320 pages / 6.00 x 9.00 inches / no illustrations
History / Latin America & Caribbean
In tracing the course of Beluche’s chameleonlike career, this biography by Jane Lucas De Grummond gives us a panoramic view of the complex affairs of the Caribbean during one of the most volatile periods in its history. Renato Beluche is the product of the more than forty years that De Grummond has devoted to the history of the United States, the Louisiana Gulf Coast, and Latin America. It draws together her knowledge not only of Beluche’s exploits but also of the wars, revolutions ,and treacherous allegiances that shaped the development of the Caribbean.

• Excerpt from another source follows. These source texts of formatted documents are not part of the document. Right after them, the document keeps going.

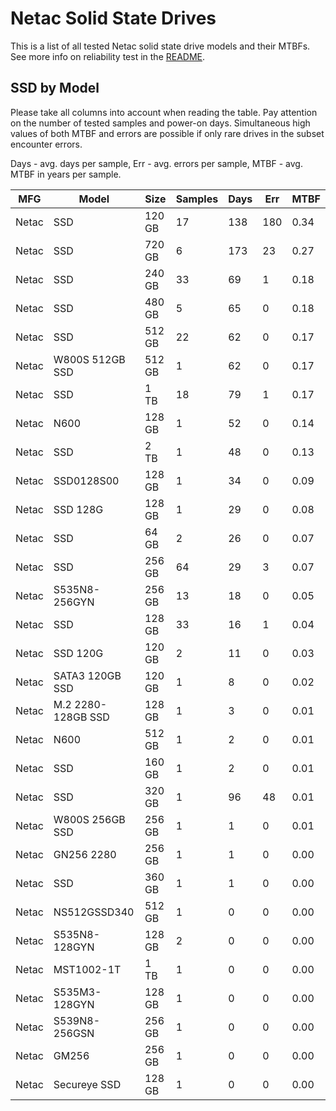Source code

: Netac Solid State Drives
========================

This is a list of all tested Netac solid state drive models and their MTBFs. See
more info on reliability test in the [README](https://github.com/linuxhw/SMART).

SSD by Model
------------

Please take all columns into account when reading the table. Pay attention on the
number of tested samples and power-on days. Simultaneous high values of both MTBF
and errors are possible if only rare drives in the subset encounter errors.

Days - avg. days per sample,
Err  - avg. errors per sample,
MTBF - avg. MTBF in years per sample.

| MFG       | Model              | Size   | Samples | Days  | Err   | MTBF |
|-----------|--------------------|--------|---------|-------|-------|------|
| Netac     | SSD                | 120 GB | 17      | 138   | 180   | 0.34   |
| Netac     | SSD                | 720 GB | 6       | 173   | 23    | 0.27   |
| Netac     | SSD                | 240 GB | 33      | 69    | 1     | 0.18   |
| Netac     | SSD                | 480 GB | 5       | 65    | 0     | 0.18   |
| Netac     | SSD                | 512 GB | 22      | 62    | 0     | 0.17   |
| Netac     | W800S 512GB SSD    | 512 GB | 1       | 62    | 0     | 0.17   |
| Netac     | SSD                | 1 TB   | 18      | 79    | 1     | 0.17   |
| Netac     | N600               | 128 GB | 1       | 52    | 0     | 0.14   |
| Netac     | SSD                | 2 TB   | 1       | 48    | 0     | 0.13   |
| Netac     | SSD0128S00         | 128 GB | 1       | 34    | 0     | 0.09   |
| Netac     | SSD 128G           | 128 GB | 1       | 29    | 0     | 0.08   |
| Netac     | SSD                | 64 GB  | 2       | 26    | 0     | 0.07   |
| Netac     | SSD                | 256 GB | 64      | 29    | 3     | 0.07   |
| Netac     | S535N8-256GYN      | 256 GB | 13      | 18    | 0     | 0.05   |
| Netac     | SSD                | 128 GB | 33      | 16    | 1     | 0.04   |
| Netac     | SSD 120G           | 120 GB | 2       | 11    | 0     | 0.03   |
| Netac     | SATA3 120GB SSD    | 120 GB | 1       | 8     | 0     | 0.02   |
| Netac     | M.2 2280-128GB SSD | 128 GB | 1       | 3     | 0     | 0.01   |
| Netac     | N600               | 512 GB | 1       | 2     | 0     | 0.01   |
| Netac     | SSD                | 160 GB | 1       | 2     | 0     | 0.01   |
| Netac     | SSD                | 320 GB | 1       | 96    | 48    | 0.01   |
| Netac     | W800S 256GB SSD    | 256 GB | 1       | 1     | 0     | 0.01   |
| Netac     | GN256 2280         | 256 GB | 1       | 1     | 0     | 0.00   |
| Netac     | SSD                | 360 GB | 1       | 1     | 0     | 0.00   |
| Netac     | NS512GSSD340       | 512 GB | 1       | 0     | 0     | 0.00   |
| Netac     | S535N8-128GYN      | 128 GB | 2       | 0     | 0     | 0.00   |
| Netac     | MST1002-1T         | 1 TB   | 1       | 0     | 0     | 0.00   |
| Netac     | S535M3-128GYN      | 128 GB | 1       | 0     | 0     | 0.00   |
| Netac     | S539N8-256GSN      | 256 GB | 1       | 0     | 0     | 0.00   |
| Netac     | GM256              | 256 GB | 1       | 0     | 0     | 0.00   |
| Netac     | Secureye SSD       | 128 GB | 1       | 0     | 0     | 0.00   |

Renato Beluche was born in New Orleans in 1780, the son of a recently emigrated Frenchman whose wig-making business was a front for smuggling. In 1802 Beluche went to sea as a pilot’s mate on the flagship of the Spanish fleet, and by 1805 he was master of a merchant schooner. By this time, the Laffite brothers had established a smuggling base at Grande Terre on the Louisiana coast. Flying the French flag, Beluche captured Spanish and English ships and sent them to Grande Terre, Cartagena, and New Granada.
In 1813, Beluche became associated with the Venezuelan patriots who were rebelling against Spanish rule, and with their leader, Simón Bolívar. Beluche would spend the next decade in the service of the Venezuelan revolution, interrupted only by a brief period when he joined with Jean Laffite and the Baratarian smugglers who had come to the aid of General Andrew Jackson during the British invasion of the Gulf Coast.

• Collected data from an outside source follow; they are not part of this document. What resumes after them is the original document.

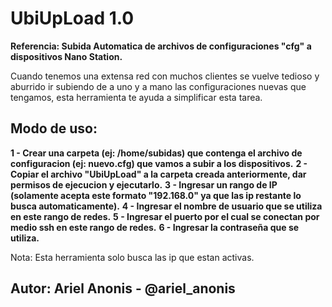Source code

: # UbiUpLoad 1.0

**Referencia: Subida Automatica de archivos de configuraciones "cfg" a dispositivos Nano Station.**

Cuando tenemos una extensa red con muchos clientes se vuelve tedioso y aburrido ir subiendo de a uno y a mano las
configuraciones nuevas que tengamos, esta herramienta te ayuda a simplificar esta tarea.

## Modo de uso:

**1 - Crear una carpeta (ej: /home/subidas) que contenga el archivo de configuracion (ej: nuevo.cfg) que vamos a subir a los dispositivos.**
**2 - Copiar el archivo "UbiUpLoad" a la carpeta creada anteriormente, dar permisos de ejecucion y ejecutarlo.**
**3 - Ingresar un rango de IP (solamente acepta este formato "192.168.0" ya que las ip restante lo busca automaticamente).**
**4 - Ingresar el nombre de usuario que se utiliza en este rango de redes.**
**5 - Ingresar el puerto por el cual se conectan por medio ssh en este rango de redes.**
**6 - Ingresar la contraseña que se utiliza.**

Nota: Esta herramienta solo busca las ip que estan activas.

## Autor: Ariel Anonis - @ariel_anonis
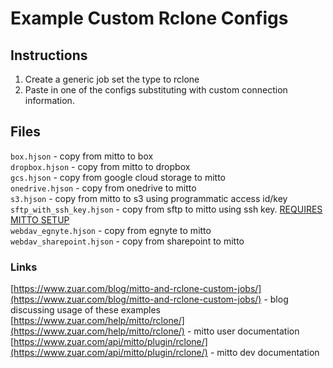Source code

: # Example Custom Rclone Configs  
  
## Instructions  
  
1. Create a generic job set the type to rclone  
2. Paste in one of the configs substituting with custom connection information.  

## Files  

`box.hjson` - copy from mitto to box  
`dropbox.hjson` - copy from mitto to dropbox  
`gcs.hjson` - copy from google cloud storage to mitto  
`onedrive.hjson` - copy from onedrive to mitto  
`s3.hjson` - copy from mitto to s3 using programmatic access id/key  
`sftp_with_ssh_key.hjson` - copy from sftp to mitto using ssh key. [REQUIRES MITTO SETUP](https://www.zuar.com/blog/mitto-and-rclone-custom-jobs/#sftp)  
`webdav_egnyte.hjson` - copy from egnyte to mitto  
`webdav_sharepoint.hjson` - copy from sharepoint to mitto  
  
### Links  
  
[https://www.zuar.com/blog/mitto-and-rclone-custom-jobs/](https://www.zuar.com/blog/mitto-and-rclone-custom-jobs/) - blog discussing usage of these examples  
[https://www.zuar.com/help/mitto/rclone/](https://www.zuar.com/help/mitto/rclone/) - mitto user documentation  
[https://www.zuar.com/api/mitto/plugin/rclone/](https://www.zuar.com/api/mitto/plugin/rclone/) - mitto dev documentation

After serving as an artillery commander beside Dominique You in the Battle of New Orleans, Beluche was drawn back into the liberation of Venezuela. He participated in the Aux Cayes Expedition, the Battle of Los Frailes, the Battle of Lake Maracaibo, and the Siege of Puerto Cabello. In 1824, Beluche settled his family in Puerto Cabello, and after independence was finally won, he worked as a coastal shipping captain.
In 1836 Beluche fought on the losing side of a rebellion against the Venezuelan government and was exiled for nine years. He returned in 1845 and helped crush another revolt that raged from 1848 until 1850. For the next decade he led an uncharacteristically quiet existence, and he died peacefully in Puerto Cabello in 1860. Renator Beluche’s vigorous career on the sea had taken him to nearly every corner of the Caribbean; he had lived a life intertwined with the history of his world.